Aarau

Das Stadtmuseum hatte in acht Monaten 20000 Besucher

Das Stadtmuseum erfreut sich grosser Beliebtheit, bei den Besuchern und bei den Architekten.

Das Stadtmuseum erfreut sich grosser Beliebtheit, bei den Besuchern und bei den Architekten.

Museumsleiterin Kaba Rössler ist sehr zufrieden. Die Erwartungen sind in den ersten acht Monaten bei weitem übertroffen worden. Grosse Attraktion war die Demokratie-Ausstellung.

So viele Besucher waren gar nicht budgetiert. Die Erwartungen von jährlich 10 000 Besuchern wurden von Kritikern auch schon mal als Hirngespinst abgetan.
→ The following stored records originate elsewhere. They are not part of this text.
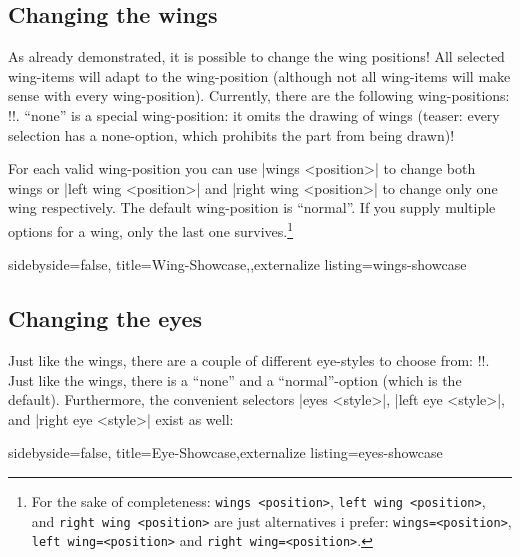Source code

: \documentclass[parskip=half,english,numbers=noenddot,footnotes=nomultiple,oneside]{scrartcl}
\makeatletter
\let\say\enquote
\def\DTLlistformatitem#1{\textit{#1}}
\newcommand*\typesetselection[1][]{\begingroup\ifx!#1!\else\def\DTLlistformatitem##1{#1}\fi\dotypesetselection}
\def\dotypesetselection#1{\expandafter\DTLformatlist\expandafter{\csname @pingu@#1@\endcsname}\endgroup}
\def\ipingu#1{\lstinline'#1'}
\makeatother
\begin{document}
\subsection{Changing the wings}
\label{subsec:wings}As already demonstrated, it is possible to change the wing positions!
All selected wing-items will adapt to the wing-position (although not all wing-items will make sense with every wing-position).
Currently, there are the following wing-positions:
\typesetselection{leftwing}. \say{none} is a special wing-position: it omits the drawing of wings (teaser: every selection has a none-option, which prohibits the part from being drawn)!

For each valid wing-position you can use |wings <position>| to change both wings or |left wing <position>| and |right wing <position>| to change only one wing respectively. The default wing-position is \say{normal}. If you supply multiple options for a wing, only the last one survives.\footnote{For the sake of completeness: \ipingu{wings <position>}, \ipingu{left wing <position>}, and \ipingu{right wing <position>} are just alternatives i prefer: \ipingu{wings=<position>}, \ipingu{left wing=<position>} and \ipingu{right wing=<position>}.}
\begin{tcblisting}{sidebyside=false, title=Wing-Showcase,,externalize listing=wings-showcase}
\begin{tikzpicture}
	\pingu[left wing none, heart=green]
	\pingu[wings wave, heart=teal, xshift=3.5cm]
	\pingu[wings hug, heart=orange, xshift=7cm]
	\pingu[left wing grab, right wing shock, heart=purple,  xshift=10.5cm]
\end{tikzpicture}
\end{tcblisting}

\subsection{Changing the eyes}
\label{mrk:pengu-eye}Just like the wings, there are a couple of different eye-styles to choose from: \typesetselection{lefteye}. Just like the wings, there is a \say{none} and a \say{normal}-option (which is the default).
Furthermore, the convenient selectors |eyes <style>|, |left eye <style>|, and |right eye <style>| exist as well:
\begin{tcblisting}{sidebyside=false, title=Eye-Showcase,externalize listing=eyes-showcase}
\begin{tikzpicture}
	\pingu[left eye none, heart=green]
	\pingu[eyes wink, heart=teal, xshift=3.5cm]
	\pingu[eyes shock, heart=orange, xshift=7cm]
	\pingu[left eye devil, right eye angry, heart=purple,  xshift=10.5cm]
\end{tikzpicture}
\end{tcblisting}
\end{document}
Doch nun stellt die Museumsleiterin Kaba Rössler mit Genugtuung fest, dass nach den ersten 6000 Besucherinnen und Besuchern, die im April die Neueröffnung feierten, rund 20 000 dazukamen. 170 Führungen wurden gebucht, 40 Trauungen vollzogen, 60 Veranstaltungen durchgeführt und sechs Vernissagen gefeiert. Kaba Rössler ist rundum zufrieden, zumal das Stadtmuseum vom Heimatschutz zu den 50 schönsten Museen der Schweiz gezählt wird und die Silbermedaille des Schweizerischen Architektur-Awards erhalten hat. «Das neue Haus hat sich als Institution, die zwischen Vergangenheit, Gegenwart und Zukunft, zwischen Bevölkerungsgruppen und Generationen vermittelt, bestens positioniert», erklärt Rössler. Teilhabe und Mitwirkung seien nicht nur Leitmotiv des Museums, sondern mit konkreten Projekten und Ansätzen bereits in den ersten Monaten realisiert worden. Der programmatische Bogen reichte von lokaler und regionaler Verankerung, zum Beispiel mit «Tatort Stadt» oder dem Beitrag zum 1415-Jubiläum «S neue Aargauerlied», über die Hausdurchquerung der Gigathleten bis hin zur Präsentation von Filmen über Integration und Migration.

Mit Schwung ins zweite Jahr

«Natürlich hoffen wir, den Schwung der ersten Monate ins nächste Jahr hinüber nehmen zu können», sagt die Museumsleiterin. Beim Aufschluss Meyer- Stollen sei das auch gelungen, ohne grosses Werbebudget und zum Grossteil mit Mundpropaganda.

Ihr Team freue sich auf das zweite Museumsjahr. Das Programm solle das Haus zu einem Ort der Begegnung machen. «Neu werden wir Führungen durch Personen verschiedener ethnischer Herkunft anbieten, weil uns die Erschliessung des Museums für nicht deutschsprachige Gäste wichtig ist», sagt Rössler.

Ende April wird der vier Meter hohe Meridiankreis, den die Firma Kern 1864 an die neue Sternwarte der ETH Zürich lieferte und der Vermessung der Sternpositionen diente, nach fünf Jahrzehnten wieder aufgebaut. «Ein astronomisches Glanzstück», meint Kaba Rössler. Im Mai wird das Stadtmuseum zum zweiten Mal Zentrum des One-Minute-Film-Festivals sein. (Kel)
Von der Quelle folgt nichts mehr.